2 November 2004: All Souls Day

It's a Dell.

Despite the '0 Comments' at the back of my last blog, I received sufficient response from my various correspondents to figure out that Dell's current special offer should provide sufficient value and reliability to make the whole process worthwhile. I'd rather have got an IBM ("built like a tank" says Steve, the RDF Triple-guru of the AKT team) or a Sony ("Michael McDiego-McCastro has one of the newer tiny littlebaby sony laptops" says Doug, the Stellent CMS-guru late of QAS and Enfield Borough Council) but both were much higher prices for the same spec. So a Dell Inspiron 510m with a bigger screen and a bunch of additional extras it is. First thing I'll do with it? Stick Linux on there. I'm a total convert to the Church of Linus Torvalds. Except in the religious sense, of course, where I remain nicely protestant.

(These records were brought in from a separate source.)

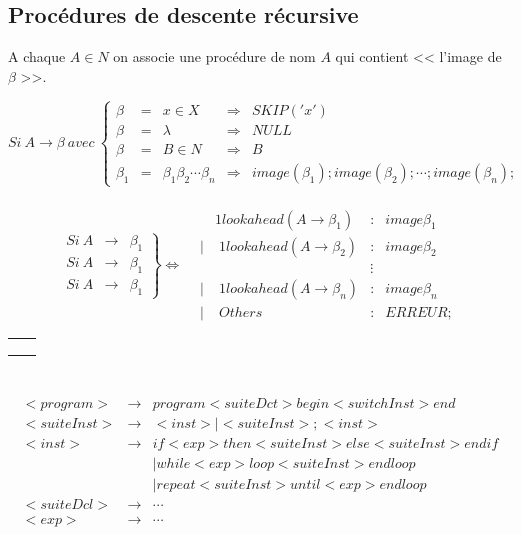 \documentclass[12pt,a4paper,openany]{book}
\begin{document}
\subsection{Procédures de descente récursive}
A chaque $A\in N$ on associe une procédure de nom $A$ qui contient << l'image de $\beta$ >>.

\begin{displaymath}
	Si\ A \rightarrow \beta\ avec\ \left\{
	\begin{array}{ccccc}
		\beta &=& x\in X &\Longrightarrow& SKIP('x')\\
		\beta &=& \lambda &\Longrightarrow& NULL\\
		\beta &=& B \in N &\Longrightarrow& B\\
		\beta_1 &=&  \beta_1\beta_2 \cdots \beta_n &\Longrightarrow& image(\beta_1) ; image(\beta_2); \cdots; image(\beta_n);
	\end{array}
	\right .
\end{displaymath}
\\

\begin{displaymath}
	\left .
	\begin{array}{ccc}
	Si\ A &\rightarrow& \beta_1\\
	Si\ A &\rightarrow& \beta_1\\
	Si\ A &\rightarrow& \beta_1
\end{array}
\right\}
\Longleftrightarrow
\left .
\begin{array}{ccccc}
	&& 1lookahead(A \rightarrow \beta_1) &:& image\beta_1\\
	&|&\;1lookahead(A \rightarrow \beta_2) &:&image\beta_2\\
	&&&\vdots&\\
	&|&\;1lookahead(A \rightarrow \beta_n) &:&image\beta_n\\
	&|&\;Others &:& ERREUR;
\end{array}
\right .
\end{displaymath}

\begin{tabular}{ll}

&
\\
&\\
&

\end{tabular}

\section{}
\begin{eqnarray*}
	<program> &\rightarrow& program<suiteDct> begin <switchInst> end \\
	<suiteInst> &\rightarrow& <inst> | <suiteInst> ; <inst>\\
	<inst> &\rightarrow& if <exp> then <suiteInst> else <suiteInst> end if\\
	&& |while<exp> loop <suiteInst> endloop\\
	&& | repeat<suiteInst> until <exp> endloop \\
	<suiteDcl> &\rightarrow& \cdots\\
	<exp> &\rightarrow& \cdots
\end{eqnarray*}
\end{document}
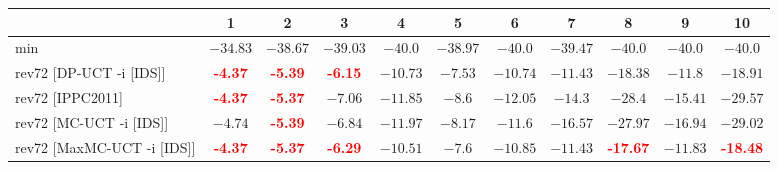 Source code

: \documentclass{article}
\begin{document}
\begin{tabular}{|l|r@{$\pm$}rr@{$\pm$}rr@{$\pm$}rr@{$\pm$}rr@{$\pm$}rr@{$\pm$}rr@{$\pm$}rr@{$\pm$}rr@{$\pm$}rr@{$\pm$}r|}
\hline

& \multicolumn{2}{c}{1}
& \multicolumn{2}{c}{2}
& \multicolumn{2}{c}{3}
& \multicolumn{2}{c}{4}
& \multicolumn{2}{c}{5}
& \multicolumn{2}{c}{6}
& \multicolumn{2}{c}{7}
& \multicolumn{2}{c}{8}
& \multicolumn{2}{c}{9}
& \multicolumn{2}{c|}{10}
\\
\hline
\hline
min
& \multicolumn{2}{c}{$-34.83$}
& \multicolumn{2}{c}{$-38.67$}
& \multicolumn{2}{c}{$-39.03$}
& \multicolumn{2}{c}{$-40.0$}
& \multicolumn{2}{c}{$-38.97$}
& \multicolumn{2}{c}{$-40.0$}
& \multicolumn{2}{c}{$-39.47$}
& \multicolumn{2}{c}{$-40.0$}
& \multicolumn{2}{c}{$-40.0$}
& \multicolumn{2}{c|}{$-40.0$}
\\
rev72 [DP-UCT -i [IDS]]
& \multicolumn{2}{c}{\textbf{\textcolor{red}{-4.37}}}
& \multicolumn{2}{c}{\textbf{\textcolor{red}{-5.39}}}
& \multicolumn{2}{c}{\textbf{\textcolor{red}{-6.15}}}
& \multicolumn{2}{c}{$-10.73$}
& \multicolumn{2}{c}{$-7.53$}
& \multicolumn{2}{c}{$-10.74$}
& \multicolumn{2}{c}{$-11.43$}
& \multicolumn{2}{c}{$-18.38$}
& \multicolumn{2}{c}{$-11.8$}
& \multicolumn{2}{c|}{$-18.91$}
\\
rev72 [IPPC2011]
& \multicolumn{2}{c}{\textbf{\textcolor{red}{-4.37}}}
& \multicolumn{2}{c}{\textbf{\textcolor{red}{-5.37}}}
& \multicolumn{2}{c}{$-7.06$}
& \multicolumn{2}{c}{$-11.85$}
& \multicolumn{2}{c}{$-8.6$}
& \multicolumn{2}{c}{$-12.05$}
& \multicolumn{2}{c}{$-14.3$}
& \multicolumn{2}{c}{$-28.4$}
& \multicolumn{2}{c}{$-15.41$}
& \multicolumn{2}{c|}{$-29.57$}
\\
rev72 [MC-UCT -i [IDS]]
& \multicolumn{2}{c}{$-4.74$}
& \multicolumn{2}{c}{\textbf{\textcolor{red}{-5.39}}}
& \multicolumn{2}{c}{$-6.84$}
& \multicolumn{2}{c}{$-11.97$}
& \multicolumn{2}{c}{$-8.17$}
& \multicolumn{2}{c}{$-11.6$}
& \multicolumn{2}{c}{$-16.57$}
& \multicolumn{2}{c}{$-27.97$}
& \multicolumn{2}{c}{$-16.94$}
& \multicolumn{2}{c|}{$-29.02$}
\\
rev72 [MaxMC-UCT -i [IDS]]
& \multicolumn{2}{c}{\textbf{\textcolor{red}{-4.37}}}
& \multicolumn{2}{c}{\textbf{\textcolor{red}{-5.37}}}
& \multicolumn{2}{c}{\textbf{\textcolor{red}{-6.29}}}
& \multicolumn{2}{c}{$-10.51$}
& \multicolumn{2}{c}{$-7.6$}
& \multicolumn{2}{c}{$-10.85$}
& \multicolumn{2}{c}{$-11.43$}
& \multicolumn{2}{c}{\textbf{\textcolor{red}{-17.67}}}
& \multicolumn{2}{c}{$-11.83$}
& \multicolumn{2}{c|}{\textbf{\textcolor{red}{-18.48}}}
\\

\end{tabular}
\end{document}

Linus Torvalds as Martin Luther? I expect someone else thought of it first.

Elsewhere in the world, the big elections in Uruguay were won by Tabare Vazquez, the centre-left candidate, who says he'll be restoring diplomatic ties with Cuba, which won't be pleasing whoever sneaks into the White House up in DC this week. Meantime Argentina, a country I continue to have tremendous affection for, still can't get past the economic collapse of three years ago: despite a high court decision to simply drop large chunks of the national debt (much to the annoyance of the general public who have lots all their savings), the US-based creditors who are owed most of the money have said "no, we're not accepting a 75% reduction in your debt, who do you think you are, Leeds United?" Fair enough, except the debts are unpayable, so they're not going to get their money anyway. But if the debt remains, even unpayable, the creditors can exert power over the Argentinian government, just like they do over so many third world countries.

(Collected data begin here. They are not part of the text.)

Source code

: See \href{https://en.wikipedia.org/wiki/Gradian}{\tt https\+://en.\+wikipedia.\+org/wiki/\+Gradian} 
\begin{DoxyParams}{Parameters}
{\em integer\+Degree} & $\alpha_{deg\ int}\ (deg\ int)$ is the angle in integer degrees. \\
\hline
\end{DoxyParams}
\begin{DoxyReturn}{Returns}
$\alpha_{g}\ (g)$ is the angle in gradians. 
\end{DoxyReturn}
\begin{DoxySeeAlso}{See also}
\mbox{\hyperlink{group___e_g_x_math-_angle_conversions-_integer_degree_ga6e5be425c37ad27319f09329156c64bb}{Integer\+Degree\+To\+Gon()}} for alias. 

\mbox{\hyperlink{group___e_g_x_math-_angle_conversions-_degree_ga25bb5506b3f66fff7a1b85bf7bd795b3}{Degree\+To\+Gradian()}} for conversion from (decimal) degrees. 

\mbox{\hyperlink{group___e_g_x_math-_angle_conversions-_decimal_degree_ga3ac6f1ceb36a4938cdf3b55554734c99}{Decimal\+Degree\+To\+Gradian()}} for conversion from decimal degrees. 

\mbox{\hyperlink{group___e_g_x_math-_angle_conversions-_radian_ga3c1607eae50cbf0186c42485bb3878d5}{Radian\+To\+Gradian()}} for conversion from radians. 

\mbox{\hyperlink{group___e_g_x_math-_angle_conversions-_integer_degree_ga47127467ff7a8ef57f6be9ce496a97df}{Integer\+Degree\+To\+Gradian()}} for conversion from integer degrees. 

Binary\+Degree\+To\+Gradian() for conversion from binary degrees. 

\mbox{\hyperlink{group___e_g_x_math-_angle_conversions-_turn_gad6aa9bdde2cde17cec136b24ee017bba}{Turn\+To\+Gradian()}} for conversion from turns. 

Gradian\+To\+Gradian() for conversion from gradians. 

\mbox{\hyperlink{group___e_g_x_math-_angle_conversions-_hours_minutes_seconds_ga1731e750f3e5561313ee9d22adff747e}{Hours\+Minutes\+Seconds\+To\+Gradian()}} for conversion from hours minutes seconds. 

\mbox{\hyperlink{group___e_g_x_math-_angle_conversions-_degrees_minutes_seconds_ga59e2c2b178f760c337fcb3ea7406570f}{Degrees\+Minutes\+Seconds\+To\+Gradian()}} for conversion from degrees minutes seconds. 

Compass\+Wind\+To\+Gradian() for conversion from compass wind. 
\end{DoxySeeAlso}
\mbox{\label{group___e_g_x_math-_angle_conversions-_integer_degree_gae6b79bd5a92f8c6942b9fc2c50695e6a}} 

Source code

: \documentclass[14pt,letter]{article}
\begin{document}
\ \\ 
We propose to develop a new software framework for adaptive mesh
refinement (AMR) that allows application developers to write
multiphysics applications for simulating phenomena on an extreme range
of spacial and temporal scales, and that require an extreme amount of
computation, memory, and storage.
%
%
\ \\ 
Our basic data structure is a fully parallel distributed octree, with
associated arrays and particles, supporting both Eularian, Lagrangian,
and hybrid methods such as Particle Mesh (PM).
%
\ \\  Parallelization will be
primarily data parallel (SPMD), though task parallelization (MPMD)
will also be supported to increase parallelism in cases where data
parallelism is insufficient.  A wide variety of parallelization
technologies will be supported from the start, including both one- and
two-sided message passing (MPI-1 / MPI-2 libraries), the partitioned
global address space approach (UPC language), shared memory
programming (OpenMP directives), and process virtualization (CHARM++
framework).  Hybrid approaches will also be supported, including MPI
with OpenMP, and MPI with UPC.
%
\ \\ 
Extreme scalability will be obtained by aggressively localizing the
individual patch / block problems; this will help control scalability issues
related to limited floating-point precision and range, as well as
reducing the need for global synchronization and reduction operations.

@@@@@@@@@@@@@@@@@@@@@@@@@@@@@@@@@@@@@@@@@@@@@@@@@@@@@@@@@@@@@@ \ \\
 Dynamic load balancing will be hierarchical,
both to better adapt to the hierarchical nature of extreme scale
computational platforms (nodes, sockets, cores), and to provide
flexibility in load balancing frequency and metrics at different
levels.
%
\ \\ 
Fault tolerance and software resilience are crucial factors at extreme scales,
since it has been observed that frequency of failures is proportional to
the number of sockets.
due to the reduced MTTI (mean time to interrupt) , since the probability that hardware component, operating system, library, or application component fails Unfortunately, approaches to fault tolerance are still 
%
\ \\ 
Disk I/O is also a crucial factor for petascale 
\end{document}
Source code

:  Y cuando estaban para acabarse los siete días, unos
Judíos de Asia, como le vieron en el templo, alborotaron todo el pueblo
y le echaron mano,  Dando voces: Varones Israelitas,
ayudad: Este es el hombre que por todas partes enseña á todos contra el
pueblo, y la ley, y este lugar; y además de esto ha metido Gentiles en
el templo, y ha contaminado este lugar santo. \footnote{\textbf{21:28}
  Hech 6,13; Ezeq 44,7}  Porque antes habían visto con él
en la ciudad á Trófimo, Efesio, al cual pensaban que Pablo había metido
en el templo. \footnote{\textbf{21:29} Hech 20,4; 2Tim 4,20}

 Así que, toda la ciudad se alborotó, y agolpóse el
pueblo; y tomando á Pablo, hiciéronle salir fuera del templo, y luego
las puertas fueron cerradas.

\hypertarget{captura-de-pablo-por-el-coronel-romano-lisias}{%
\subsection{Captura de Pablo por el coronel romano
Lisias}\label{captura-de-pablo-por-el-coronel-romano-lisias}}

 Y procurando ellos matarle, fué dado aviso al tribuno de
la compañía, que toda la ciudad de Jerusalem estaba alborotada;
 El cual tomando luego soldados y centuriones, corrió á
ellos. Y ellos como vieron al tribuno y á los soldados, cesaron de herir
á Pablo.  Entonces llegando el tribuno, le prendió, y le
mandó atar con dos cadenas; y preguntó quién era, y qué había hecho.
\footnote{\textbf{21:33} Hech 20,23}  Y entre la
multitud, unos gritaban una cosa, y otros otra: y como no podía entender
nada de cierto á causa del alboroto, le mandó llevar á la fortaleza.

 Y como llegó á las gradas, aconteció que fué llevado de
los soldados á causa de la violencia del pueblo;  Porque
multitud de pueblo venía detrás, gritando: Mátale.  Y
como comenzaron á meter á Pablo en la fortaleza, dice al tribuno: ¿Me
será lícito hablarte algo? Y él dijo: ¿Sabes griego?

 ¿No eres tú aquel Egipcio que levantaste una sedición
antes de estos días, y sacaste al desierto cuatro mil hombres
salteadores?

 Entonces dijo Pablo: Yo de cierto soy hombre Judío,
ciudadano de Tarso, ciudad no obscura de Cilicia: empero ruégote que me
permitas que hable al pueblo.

Which just goes to show: it's not all about the money - it's really about the power that money brings.

One final thought: how on earth can anyone describe John Kerry as 'leftist' when he supports the Patriot Act? If that's leftist politics, it makes the UK's National Health Service look like pure anarcho-communal Socialism.

Bleddy Karl Marx.

Postscript: Salon.com did the Luther/Torvalds thing back in 2001. What do I know?